If you’re a manufacturer, you have to be looking at 3D systems and 3D printers as an option. What’s surprising to me is consumer product companies looking at that and saying, ‘Wow, there are whole new business models we can create, whole new customer experiences we can create using a 3D printer.’
In more knowledge-based areas, I think some of the crowdsourcing opportunities are quite interesting. They’re the ones we’re looking at to complement what we do.
How do you crowdsource consulting work?
We’re just starting to explore it. We’re looking at the analytics space, where one component of what you do requires a very specialized algorithm. Some firms out there have some pretty intriguing access to data scientists. Why not tap into a population of a couple hundred thousand data scientists? But that’s not the whole project, right? You still have all the business transformation issues that you wrapped around it.
You formed Deloitte Digital about 18 months ago. How does it fit with your traditional consulting business?
It’s going to be one of the highest-growth areas we have. We’d had a lot of different elements within our practice, but we hadn’t put all those assets in one place. The combination of everything digital—social media, cyber, cloud—in one place starts to change it from being a pure technology play. I think this is a much broader play. It has deep insights around industries, but it also brings through strategy, technology and all the human capital aspects of it.
What’s the on the mind of the CEOs you meet with?
Definitely growth. Across every industry, consistently, it’s growth. The environment is still unstable, and it’s moving around. How to grow in this environment? Growth has to come from different or less traditional areas, whether it be in the emerging markets, or touching customers in a different way, or with a different product. That’s hard stuff to do.
There’s so much interest in innovation these days—and so many different takes on the topic—how do you define innovation?
I don’t really have one word. It’s actually a combination of things. It’s part ideation, and it’s part creativity. It’s part being bold; it’s part taking risks. It’s part business and process. It’s not just about being brilliant; you really have to work at it. Think about Steve Jobs and how hard he worked, that striving for perfection. It’s a culmination of things, a combination of skills and attributes more than it is a specific definition. There’s a lot of buzz around [innovation]. If you want to invest in innovation, you’ve got to get your hands dirty. You really have to dig in. You have to challenge yourself and your organization around what the possibilities are here.
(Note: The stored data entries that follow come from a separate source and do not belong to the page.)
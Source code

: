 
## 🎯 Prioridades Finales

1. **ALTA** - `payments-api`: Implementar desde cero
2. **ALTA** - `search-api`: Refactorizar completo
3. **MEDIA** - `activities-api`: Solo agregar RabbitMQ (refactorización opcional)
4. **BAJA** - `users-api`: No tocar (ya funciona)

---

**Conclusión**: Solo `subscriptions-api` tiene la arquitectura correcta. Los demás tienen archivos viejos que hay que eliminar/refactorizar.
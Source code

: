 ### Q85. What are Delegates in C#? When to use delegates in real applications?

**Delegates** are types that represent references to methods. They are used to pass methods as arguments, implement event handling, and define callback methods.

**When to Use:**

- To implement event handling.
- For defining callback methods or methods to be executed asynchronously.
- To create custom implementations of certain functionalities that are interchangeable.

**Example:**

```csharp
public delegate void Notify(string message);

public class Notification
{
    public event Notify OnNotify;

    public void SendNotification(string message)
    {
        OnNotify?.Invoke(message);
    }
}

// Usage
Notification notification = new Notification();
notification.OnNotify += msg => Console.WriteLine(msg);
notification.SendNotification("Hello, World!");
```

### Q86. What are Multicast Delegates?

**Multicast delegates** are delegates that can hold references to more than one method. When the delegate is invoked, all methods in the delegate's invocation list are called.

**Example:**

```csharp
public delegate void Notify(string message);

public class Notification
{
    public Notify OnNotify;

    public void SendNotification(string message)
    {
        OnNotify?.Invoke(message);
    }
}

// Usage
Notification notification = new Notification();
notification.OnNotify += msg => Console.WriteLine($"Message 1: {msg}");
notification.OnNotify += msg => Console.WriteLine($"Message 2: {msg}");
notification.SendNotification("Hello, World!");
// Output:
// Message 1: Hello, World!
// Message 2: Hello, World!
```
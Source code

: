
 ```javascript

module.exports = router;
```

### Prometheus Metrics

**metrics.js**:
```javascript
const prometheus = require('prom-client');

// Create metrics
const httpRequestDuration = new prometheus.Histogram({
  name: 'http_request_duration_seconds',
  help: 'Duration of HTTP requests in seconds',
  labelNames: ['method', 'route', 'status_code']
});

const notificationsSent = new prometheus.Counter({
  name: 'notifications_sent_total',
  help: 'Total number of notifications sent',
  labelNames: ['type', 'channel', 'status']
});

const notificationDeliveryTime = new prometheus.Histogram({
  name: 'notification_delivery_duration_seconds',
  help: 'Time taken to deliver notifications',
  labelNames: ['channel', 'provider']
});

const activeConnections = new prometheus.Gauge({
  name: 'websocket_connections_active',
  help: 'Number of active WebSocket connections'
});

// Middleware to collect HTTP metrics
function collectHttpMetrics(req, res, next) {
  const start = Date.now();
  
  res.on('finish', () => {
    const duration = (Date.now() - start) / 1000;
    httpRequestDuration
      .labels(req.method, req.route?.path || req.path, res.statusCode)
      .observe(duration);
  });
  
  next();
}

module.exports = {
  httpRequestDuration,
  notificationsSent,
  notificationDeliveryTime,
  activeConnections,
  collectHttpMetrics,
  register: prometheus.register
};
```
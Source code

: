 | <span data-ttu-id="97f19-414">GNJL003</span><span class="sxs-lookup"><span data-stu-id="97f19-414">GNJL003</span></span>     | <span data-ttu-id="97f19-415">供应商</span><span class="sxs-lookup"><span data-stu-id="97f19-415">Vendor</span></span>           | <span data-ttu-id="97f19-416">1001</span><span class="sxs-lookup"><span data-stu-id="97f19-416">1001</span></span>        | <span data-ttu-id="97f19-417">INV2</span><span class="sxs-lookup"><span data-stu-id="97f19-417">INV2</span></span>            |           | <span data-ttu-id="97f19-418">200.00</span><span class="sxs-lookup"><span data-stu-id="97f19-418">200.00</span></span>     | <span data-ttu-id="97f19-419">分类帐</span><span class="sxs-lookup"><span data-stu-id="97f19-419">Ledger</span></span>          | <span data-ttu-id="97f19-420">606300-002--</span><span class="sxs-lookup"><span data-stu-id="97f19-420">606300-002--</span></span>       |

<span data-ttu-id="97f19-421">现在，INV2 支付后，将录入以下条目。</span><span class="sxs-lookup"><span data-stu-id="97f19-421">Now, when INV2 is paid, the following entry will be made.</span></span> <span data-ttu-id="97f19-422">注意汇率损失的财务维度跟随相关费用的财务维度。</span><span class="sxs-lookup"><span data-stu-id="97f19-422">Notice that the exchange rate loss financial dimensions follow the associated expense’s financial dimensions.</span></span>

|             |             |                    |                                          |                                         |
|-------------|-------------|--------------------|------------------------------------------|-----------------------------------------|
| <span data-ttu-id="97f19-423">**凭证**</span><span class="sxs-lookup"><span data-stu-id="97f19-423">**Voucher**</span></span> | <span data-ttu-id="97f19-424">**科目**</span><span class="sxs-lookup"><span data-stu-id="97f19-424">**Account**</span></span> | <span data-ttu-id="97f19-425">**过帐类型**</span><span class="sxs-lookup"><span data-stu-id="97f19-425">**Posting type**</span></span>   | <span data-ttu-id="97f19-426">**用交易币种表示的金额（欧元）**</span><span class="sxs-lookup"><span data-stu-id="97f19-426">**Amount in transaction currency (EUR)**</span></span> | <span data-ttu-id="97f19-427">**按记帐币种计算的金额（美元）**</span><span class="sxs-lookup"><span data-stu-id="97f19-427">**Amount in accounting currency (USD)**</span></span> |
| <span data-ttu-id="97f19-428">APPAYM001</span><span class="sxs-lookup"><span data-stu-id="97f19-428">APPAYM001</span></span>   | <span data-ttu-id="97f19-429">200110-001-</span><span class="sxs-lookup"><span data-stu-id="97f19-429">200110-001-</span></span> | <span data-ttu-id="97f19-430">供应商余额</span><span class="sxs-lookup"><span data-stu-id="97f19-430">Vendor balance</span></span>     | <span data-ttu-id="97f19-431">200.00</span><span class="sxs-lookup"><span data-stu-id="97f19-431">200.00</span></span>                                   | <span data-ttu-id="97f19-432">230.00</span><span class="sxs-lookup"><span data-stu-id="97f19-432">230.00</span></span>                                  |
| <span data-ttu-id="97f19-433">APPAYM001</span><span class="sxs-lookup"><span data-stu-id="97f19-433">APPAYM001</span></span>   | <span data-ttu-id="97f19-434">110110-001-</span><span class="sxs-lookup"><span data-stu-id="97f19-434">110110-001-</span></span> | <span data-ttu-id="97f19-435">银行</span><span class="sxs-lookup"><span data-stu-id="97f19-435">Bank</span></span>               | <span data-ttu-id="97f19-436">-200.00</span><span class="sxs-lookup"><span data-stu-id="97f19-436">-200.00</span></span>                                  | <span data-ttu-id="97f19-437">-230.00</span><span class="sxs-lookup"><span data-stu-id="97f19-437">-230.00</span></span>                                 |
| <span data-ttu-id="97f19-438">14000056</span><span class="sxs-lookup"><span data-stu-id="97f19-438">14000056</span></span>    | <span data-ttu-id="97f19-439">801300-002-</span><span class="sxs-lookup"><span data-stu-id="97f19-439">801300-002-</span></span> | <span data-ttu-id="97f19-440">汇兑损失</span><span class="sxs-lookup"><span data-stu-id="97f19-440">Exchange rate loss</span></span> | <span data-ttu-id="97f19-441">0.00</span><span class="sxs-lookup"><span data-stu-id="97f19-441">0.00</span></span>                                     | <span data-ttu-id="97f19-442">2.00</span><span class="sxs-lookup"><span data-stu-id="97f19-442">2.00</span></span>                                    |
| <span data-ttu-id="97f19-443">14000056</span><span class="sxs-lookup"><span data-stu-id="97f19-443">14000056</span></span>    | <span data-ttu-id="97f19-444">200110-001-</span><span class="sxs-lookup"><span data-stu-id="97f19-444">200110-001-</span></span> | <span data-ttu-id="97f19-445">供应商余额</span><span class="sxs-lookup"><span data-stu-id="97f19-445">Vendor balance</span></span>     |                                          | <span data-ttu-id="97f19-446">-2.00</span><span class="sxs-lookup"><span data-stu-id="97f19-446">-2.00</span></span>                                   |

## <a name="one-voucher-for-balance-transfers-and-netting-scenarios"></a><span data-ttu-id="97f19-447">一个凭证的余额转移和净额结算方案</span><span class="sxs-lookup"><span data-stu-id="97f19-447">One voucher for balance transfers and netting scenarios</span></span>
Is there another career you would have chosen if you didn’t get into management consulting right out of business school?
My father was a physician, my grandfather was a physician, and my sister was a physician. I really thought a lot about that. But I also double majored in management science.
I actually got into business school right out of undergrad, but I started working for NCR my junior year. I stayed there for the next couple years. At that point, I was sure I wanted to go to business school rather than to medical school. To be honest, I didn’t even know what consulting was at that point. I went to business school. and it was the first time I realized what it was. I had done a lot of project-based work at NCR. So it was a good grounding for what I did.
I probably would have loved to have been a baseball coach. I mean, I played baseball in college. I love coaching, actually. I probably will go back and do youth sports and youth coaching. There are a lot of similarities, too. I actually learned a lot coaching. You coach T-ball, and it forces you to be crisp and clear and keep things moving and make sure that you’re inspiring the team.